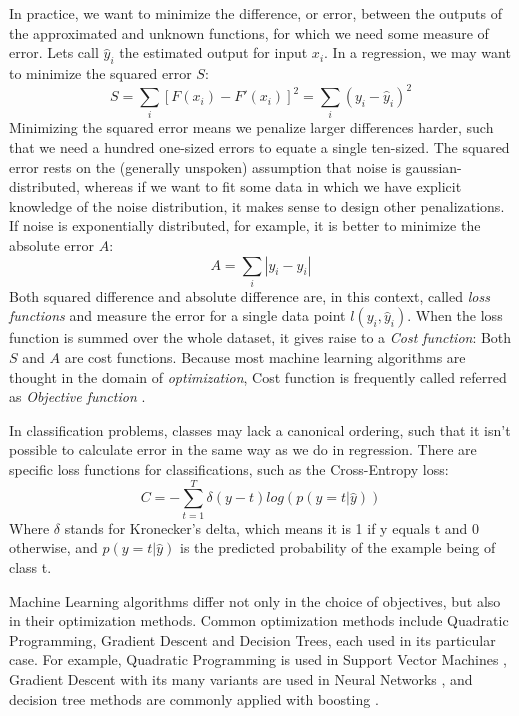     In practice, we want to minimize the difference, or error, between the outputs of the approximated and unknown functions, for which we need some measure of error. Lets call $\hat{y}_i$ the estimated output for input $x_i$. In a regression, we may want to minimize the squared error $S$:
    $$ S = \sum_i [F(x_i)-F'(x_i)]^2 = \sum_i (y_i-\hat{y}_i)^2 $$
    Minimizing the squared error means we penalize larger differences harder, such that we need a hundred one-sized errors to equate a single ten-sized. The squared error rests on the (generally unspoken) assumption that noise is gaussian-distributed, whereas if we want to fit some data in which we have explicit knowledge of the noise distribution, it makes sense to design other penalizations. If noise is exponentially distributed, for example, it is better to minimize the absolute error $A$:
    $$ A = \sum_i |y_i-\hat{y}_i| $$
    Both squared difference and absolute difference are, in this context, called \textit{loss functions} and measure the error for a single data point $l(y_i, \hat{y}_i)$. When the loss function is summed over the whole dataset, it gives raise to a \textit{Cost function}: Both $S$ and $A$ are cost functions. Because most machine learning algorithms are thought in the domain of \textit{optimization}, Cost function is frequently called referred as \textit{Objective function} \cite[p~79]{goodfellow2016deep}.
    
    In classification problems, classes may lack a canonical ordering, such that it isn't possible to calculate error in the same way as we do in regression. There are specific loss functions for classifications, such as the Cross-Entropy loss:
    \begin{equation}
        C = -\sum_{t=1}^{T}\delta(y-t)log(p(y=t|\hat{y}))
    \end{equation}
    Where $\delta$ stands for Kronecker's delta, which means it is 1 if y equals t and 0 otherwise, and $p(y=t|\hat{y})$ is the predicted probability of the example being of class t.
    
    Machine Learning algorithms differ not only in the choice of objectives, but also in their optimization methods. Common optimization methods include Quadratic Programming, Gradient Descent and Decision Trees, each used in its particular case. For example, Quadratic Programming is used in Support Vector Machines \cite{chang2011libsvm}, Gradient Descent with its many variants are used in Neural Networks \cite{ruder2016overview}, and decision tree methods are commonly applied with boosting \cite{chen2016xgboost}.

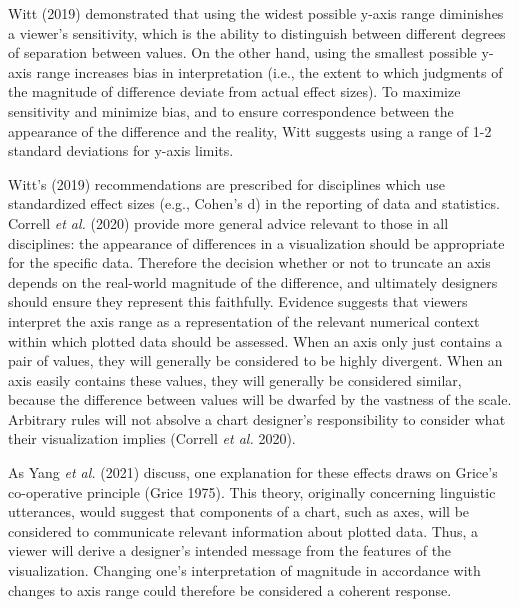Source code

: \documentclass[
]{interact}
\begin{document}
Witt (2019) demonstrated that using the widest possible y-axis range
diminishes a viewer's sensitivity, which is the ability to distinguish
between different degrees of separation between values. On the other
hand, using the smallest possible y-axis range increases bias in
interpretation (i.e., the extent to which judgments of the magnitude of
difference deviate from actual effect sizes). To maximize sensitivity
and minimize bias, and to ensure correspondence between the appearance
of the difference and the reality, Witt suggests using a range of 1-2
standard deviations for y-axis limits.

Witt's (2019) recommendations are prescribed for disciplines which use
standardized effect sizes (e.g., Cohen's d) in the reporting of data and
statistics. Correll \emph{et al.} (2020) provide more general advice
relevant to those in all disciplines: the appearance of differences in a
visualization should be appropriate for the specific data. Therefore the
decision whether or not to truncate an axis depends on the real-world
magnitude of the difference, and ultimately designers should ensure they
represent this faithfully. Evidence suggests that viewers interpret the
axis range as a representation of the relevant numerical context within
which plotted data should be assessed. When an axis only just contains a
pair of values, they will generally be considered to be highly
divergent. When an axis easily contains these values, they will
generally be considered similar, because the difference between values
will be dwarfed by the vastness of the scale. Arbitrary rules will not
absolve a chart designer's responsibility to consider what their
visualization implies (Correll \emph{et al.} 2020).

As Yang \emph{et al.} (2021) discuss, one explanation for these effects
draws on Grice's co-operative principle (Grice 1975). This theory,
originally concerning linguistic utterances, would suggest that
components of a chart, such as axes, will be considered to communicate
relevant information about plotted data. Thus, a viewer will derive a
designer's intended message from the features of the visualization.
Changing one's interpretation of magnitude in accordance with changes to
axis range could therefore be considered a coherent response.
\end{document}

ACTIVITY:
An exact copy of the entries, minus the pictures, is what's needed here.

ANSWER BELOW:
     In practice, we want to minimize the difference, or error, between the outputs of the approximated and unknown functions, for which we need some measure of error. Lets call $\hat{y}_i$ the estimated output for input $x_i$. In a regression, we may want to minimize the squared error $S$:
    $$ S = \sum_i [F(x_i)-F'(x_i)]^2 = \sum_i (y_i-\hat{y}_i)^2 $$
    Minimizing the squared error means we penalize larger differences harder, such that we need a hundred one-sized errors to equate a single ten-sized. The squared error rests on the (generally unspoken) assumption that noise is gaussian-distributed, whereas if we want to fit some data in which we have explicit knowledge of the noise distribution, it makes sense to design other penalizations. If noise is exponentially distributed, for example, it is better to minimize the absolute error $A$:
    $$ A = \sum_i |y_i-\hat{y}_i| $$
    Both squared difference and absolute difference are, in this context, called \textit{loss functions} and measure the error for a single data point $l(y_i, \hat{y}_i)$. When the loss function is summed over the whole dataset, it gives raise to a \textit{Cost function}: Both $S$ and $A$ are cost functions. Because most machine learning algorithms are thought in the domain of \textit{optimization}, Cost function is frequently called referred as \textit{Objective function} \cite[p~79]{goodfellow2016deep}.
    
    In classification problems, classes may lack a canonical ordering, such that it isn't possible to calculate error in the same way as we do in regression. There are specific loss functions for classifications, such as the Cross-Entropy loss:
    \begin{equation}
        C = -\sum_{t=1}^{T}\delta(y-t)log(p(y=t|\hat{y}))
    \end{equation}
    Where $\delta$ stands for Kronecker's delta, which means it is 1 if y equals t and 0 otherwise, and $p(y=t|\hat{y})$ is the predicted probability of the example being of class t.
    
    Machine Learning algorithms differ not only in the choice of objectives, but also in their optimization methods. Common optimization methods include Quadratic Programming, Gradient Descent and Decision Trees, each used in its particular case. For example, Quadratic Programming is used in Support Vector Machines \cite{chang2011libsvm}, Gradient Descent with its many variants are used in Neural Networks \cite{ruder2016overview}, and decision tree methods are commonly applied with boosting \cite{chen2016xgboost}.

Source code

: \documentclass[
]{interact}
\begin{document}
Witt (2019) demonstrated that using the widest possible y-axis range
diminishes a viewer's sensitivity, which is the ability to distinguish
between different degrees of separation between values. On the other
hand, using the smallest possible y-axis range increases bias in
interpretation (i.e., the extent to which judgments of the magnitude of
difference deviate from actual effect sizes). To maximize sensitivity
and minimize bias, and to ensure correspondence between the appearance
of the difference and the reality, Witt suggests using a range of 1-2
standard deviations for y-axis limits.

Witt's (2019) recommendations are prescribed for disciplines which use
standardized effect sizes (e.g., Cohen's d) in the reporting of data and
statistics. Correll \emph{et al.} (2020) provide more general advice
relevant to those in all disciplines: the appearance of differences in a
visualization should be appropriate for the specific data. Therefore the
decision whether or not to truncate an axis depends on the real-world
magnitude of the difference, and ultimately designers should ensure they
represent this faithfully. Evidence suggests that viewers interpret the
axis range as a representation of the relevant numerical context within
which plotted data should be assessed. When an axis only just contains a
pair of values, they will generally be considered to be highly
divergent. When an axis easily contains these values, they will
generally be considered similar, because the difference between values
will be dwarfed by the vastness of the scale. Arbitrary rules will not
absolve a chart designer's responsibility to consider what their
visualization implies (Correll \emph{et al.} 2020).

As Yang \emph{et al.} (2021) discuss, one explanation for these effects
draws on Grice's co-operative principle (Grice 1975). This theory,
originally concerning linguistic utterances, would suggest that
components of a chart, such as axes, will be considered to communicate
relevant information about plotted data. Thus, a viewer will derive a
designer's intended message from the features of the visualization.
Changing one's interpretation of magnitude in accordance with changes to
axis range could therefore be considered a coherent response.
\end{document}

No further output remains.